Before attending the University of Birmingham, the vocalist Simon Le Bon spent part of his gap year in 1979 volunteering at Gvulot, a kibbutz in southern Israel. (Note: Zaleski dates Le Bon's time at Gvulot to 1978, while Le Bon has recalled being there in 1979.) During his time there, he wrote the lyrics to "The Chauffeur" in a personal notebook he had begun compiling in 1977, which he used to write lyrics and poems while performing with earlier bands such as Dog Days and Rov Ostrov. Le Bon later presented the notebook to Duran Duran at his audition, and according to the band, his original vision for "The Chauffeur" was more acoustic.
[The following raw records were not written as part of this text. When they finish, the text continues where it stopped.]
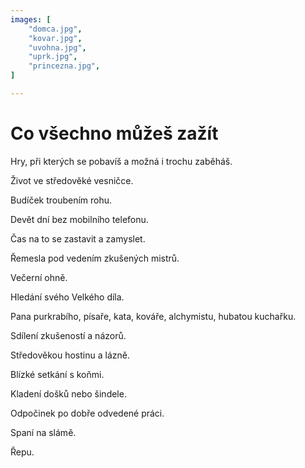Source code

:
```yaml
---
images: [
    "domca.jpg",
    "kovar.jpg",
    "uvohna.jpg",
    "uprk.jpg",
    "princezna.jpg",
]

---
```


Co všechno můžeš zažít
======================
Hry, při kterých se pobavíš a možná i trochu zaběháš.

Život ve středověké vesničce.

Budíček troubením rohu.

Devět dní bez mobilního telefonu.

Čas na to se zastavit a zamyslet.

Řemesla pod vedením zkušených mistrů.

Večerní ohně.

Hledání svého Velkého díla.

Pana purkrabího, písaře, kata, kováře, alchymistu, hubatou kuchařku.

Sdílení zkušeností a názorů.

Středověkou hostinu a lázně.

Blízké setkání s koňmi.

Kladení došků nebo šindele.

Odpočinek po dobře odvedené práci.

Spaní na slámě.

Řepu.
He recalled that, prior to joining the group, he would sing and play songs like "The Chauffeur" on guitar.

An early version of "The Chauffeur" was recorded with the sound engineer Renate Blauel before Duran Duran moved to AIR Studios to continue work on their second studio album, Rio (1982). According to the bassist John Taylor, it was the only song on the album not fully arranged before recording began, instead developing in the studio from an acoustic guitar sketch by Le Bon. Drawn to the lyrics' vivid imagery, the keyboardist Nick Rhodes described them as "strangely exotic" and "really visual", and envisioned writing a piece that was "almost completely electronic". Despite acknowledging that such an approach was "politically a little difficult" within the band at the time, he proceeded to do so. Reflecting on this, Rhodes described the track as "an important stepping block in our sound" during the making of Rio, noting that it was "the first really completely electronic thing that we'd done".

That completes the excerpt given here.